I have a number of .txt files arbitrarily named A001.txt
A002.txt
etc.
Files have the following structure:
<sps id="303544" url="https://.xyz.edu/=303544" title="Lawrence Bragg"></sps>
Lawrence Bragg
Sir William Lawrence Bragg, (31 March 1890 – 1 July 1971) was an Australian-born British physicist and X-ray crystallographer, discoverer (1912) of Bragg's law of X-ray diffraction, which is basic for the determination of crystal structure.

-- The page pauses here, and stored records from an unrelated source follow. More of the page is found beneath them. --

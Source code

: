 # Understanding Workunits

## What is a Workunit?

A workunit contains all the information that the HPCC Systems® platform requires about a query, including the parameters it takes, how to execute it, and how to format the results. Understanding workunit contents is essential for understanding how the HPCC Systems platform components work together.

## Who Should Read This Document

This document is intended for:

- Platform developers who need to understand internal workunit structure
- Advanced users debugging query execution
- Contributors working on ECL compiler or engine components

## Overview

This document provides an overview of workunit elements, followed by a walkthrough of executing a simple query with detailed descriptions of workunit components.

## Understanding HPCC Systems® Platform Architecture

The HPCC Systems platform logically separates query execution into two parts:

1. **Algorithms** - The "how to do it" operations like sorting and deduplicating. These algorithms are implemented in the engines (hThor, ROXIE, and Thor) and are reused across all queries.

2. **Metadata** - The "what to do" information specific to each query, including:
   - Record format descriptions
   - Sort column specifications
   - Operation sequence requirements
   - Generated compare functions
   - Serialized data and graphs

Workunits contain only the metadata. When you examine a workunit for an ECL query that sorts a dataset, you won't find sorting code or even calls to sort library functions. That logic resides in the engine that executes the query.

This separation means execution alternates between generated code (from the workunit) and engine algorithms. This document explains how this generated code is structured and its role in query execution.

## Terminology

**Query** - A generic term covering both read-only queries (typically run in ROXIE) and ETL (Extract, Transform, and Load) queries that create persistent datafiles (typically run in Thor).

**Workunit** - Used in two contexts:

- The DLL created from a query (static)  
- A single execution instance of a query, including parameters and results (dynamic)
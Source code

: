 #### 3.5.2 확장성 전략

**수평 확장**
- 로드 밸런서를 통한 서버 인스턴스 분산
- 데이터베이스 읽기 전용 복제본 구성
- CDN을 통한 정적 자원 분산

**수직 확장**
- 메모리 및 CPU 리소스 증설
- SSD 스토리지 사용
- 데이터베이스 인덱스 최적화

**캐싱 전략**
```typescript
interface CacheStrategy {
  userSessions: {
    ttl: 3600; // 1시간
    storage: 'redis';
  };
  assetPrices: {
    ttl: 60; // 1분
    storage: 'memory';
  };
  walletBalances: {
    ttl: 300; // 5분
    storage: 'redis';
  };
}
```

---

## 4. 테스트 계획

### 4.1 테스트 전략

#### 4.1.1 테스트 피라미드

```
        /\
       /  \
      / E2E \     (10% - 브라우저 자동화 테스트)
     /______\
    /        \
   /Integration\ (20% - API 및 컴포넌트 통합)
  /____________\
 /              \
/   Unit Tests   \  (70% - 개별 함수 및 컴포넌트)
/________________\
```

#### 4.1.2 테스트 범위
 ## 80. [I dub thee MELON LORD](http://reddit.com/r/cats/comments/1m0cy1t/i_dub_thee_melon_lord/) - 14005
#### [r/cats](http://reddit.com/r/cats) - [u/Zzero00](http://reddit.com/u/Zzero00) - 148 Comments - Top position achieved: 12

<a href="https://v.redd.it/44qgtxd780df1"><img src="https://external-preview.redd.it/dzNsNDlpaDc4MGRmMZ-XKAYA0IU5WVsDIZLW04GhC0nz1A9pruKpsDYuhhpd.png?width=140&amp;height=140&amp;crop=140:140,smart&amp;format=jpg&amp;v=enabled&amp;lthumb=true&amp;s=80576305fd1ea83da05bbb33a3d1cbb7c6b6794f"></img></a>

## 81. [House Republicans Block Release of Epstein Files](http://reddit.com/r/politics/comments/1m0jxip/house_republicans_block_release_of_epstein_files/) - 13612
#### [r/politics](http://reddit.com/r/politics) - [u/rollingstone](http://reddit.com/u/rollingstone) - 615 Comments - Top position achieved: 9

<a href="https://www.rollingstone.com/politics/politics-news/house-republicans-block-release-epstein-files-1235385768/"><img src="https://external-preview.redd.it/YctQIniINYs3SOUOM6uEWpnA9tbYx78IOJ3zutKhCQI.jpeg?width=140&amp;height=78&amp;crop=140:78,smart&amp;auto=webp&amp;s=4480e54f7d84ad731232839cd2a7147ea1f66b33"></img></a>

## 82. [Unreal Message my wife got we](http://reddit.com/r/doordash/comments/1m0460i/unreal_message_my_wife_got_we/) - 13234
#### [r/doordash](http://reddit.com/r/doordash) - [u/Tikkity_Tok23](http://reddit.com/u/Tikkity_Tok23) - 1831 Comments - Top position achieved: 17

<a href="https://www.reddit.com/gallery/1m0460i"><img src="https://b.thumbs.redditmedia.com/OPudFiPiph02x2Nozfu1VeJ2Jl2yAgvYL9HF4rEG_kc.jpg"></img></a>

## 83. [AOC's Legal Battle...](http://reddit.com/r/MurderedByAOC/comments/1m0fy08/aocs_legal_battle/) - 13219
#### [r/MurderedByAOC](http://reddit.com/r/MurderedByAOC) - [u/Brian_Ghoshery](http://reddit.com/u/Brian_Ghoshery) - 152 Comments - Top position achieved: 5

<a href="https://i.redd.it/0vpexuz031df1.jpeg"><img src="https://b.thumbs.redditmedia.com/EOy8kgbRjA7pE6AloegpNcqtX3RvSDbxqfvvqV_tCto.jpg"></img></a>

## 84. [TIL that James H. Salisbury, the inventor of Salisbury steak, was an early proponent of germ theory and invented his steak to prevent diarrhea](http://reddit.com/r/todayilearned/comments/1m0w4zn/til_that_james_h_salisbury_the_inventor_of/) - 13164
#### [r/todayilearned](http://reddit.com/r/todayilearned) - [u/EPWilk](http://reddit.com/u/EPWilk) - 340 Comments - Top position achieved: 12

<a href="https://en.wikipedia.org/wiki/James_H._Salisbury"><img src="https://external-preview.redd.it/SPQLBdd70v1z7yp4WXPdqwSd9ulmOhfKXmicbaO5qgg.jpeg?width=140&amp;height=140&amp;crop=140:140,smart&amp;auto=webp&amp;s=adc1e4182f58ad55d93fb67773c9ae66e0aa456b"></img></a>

He was joint recipient (with his father, William Henry Bragg) of the Nobel Prize in Physics in 1915, "For their services in the analysis of crystal structure by means of X-rays";
I am trying to rename each file based on the value of title attribute. In the example above, I want to rename to Lawrence Bragg.txt
I do:
find . -maxdepth 1 -name '*.txt' -exec ~/scr/rename.sh{} \;
Where rename.sh
:
#!/bin/bash
title=$(xmllint --xpath '//sps/@title' "$1" | sed -r 's/[^"] "([^"] ).*/\1/')
mv -v "$1" "$title.txt"
The rename works only if the file has solely the first line, i.e., the file starts and ends with the <sps>
tag. If there are additional lines, it does not work—of course.
How do I run this script solely for the first line of each *.txt
file? I.e. ignore all the lines after the first one?
I've tried head -1
but can't seem to figure it out.
Or modify sed
?
CodePudding user response:
Parsing HTML with sed is easy; parsing HTML with sed in a foolproof way is difficult. That said, I suggest:
sed -n '1{s/.*title="\(.*\)".*/\1/;p;}'
CodePudding user response:
Using sed
#!/usr/bin/env bash
for filename in $(find . -name '*.txt' | sed 's|\./||'); do
sed -n "1s/.*title=\"\([^\"]*\).*/mv '$filename' '\1.txt'/p" < $filename
done
This dry run should give output like
mv 'ABC.txt' 'Lawrence Bragg.txt'
If it looks as expected, then you can execute the command to commit the changes.
#!/usr/bin/env bash
for filename in $(find . -name '*.txt' | sed 's|\./||'); do
sed -n "1s/.*title=\"\([^\"]*\).*/mv '$filename' '\1.txt'/pe" < $filename
done
$ cat Lawrence\ Bragg.txt
<sps id="303544" url="https://.xyz.edu/=303544" title="Lawrence Bragg"></sps>
Lawrence Bragg
Sir William Lawrence Bragg, (31 March 1890 – 1 July 1971) was an Australian-born British physicist and X-ray crystallographer, discoverer (1912) of Bragg's law of X-ray diffraction, which is basic for the determination of crystal structure.
He was joint recipient (with his father, William Henry Bragg) of the Nobel Prize in Physics in 1915, "For their services in the analysis of crystal structure by means of X-rays";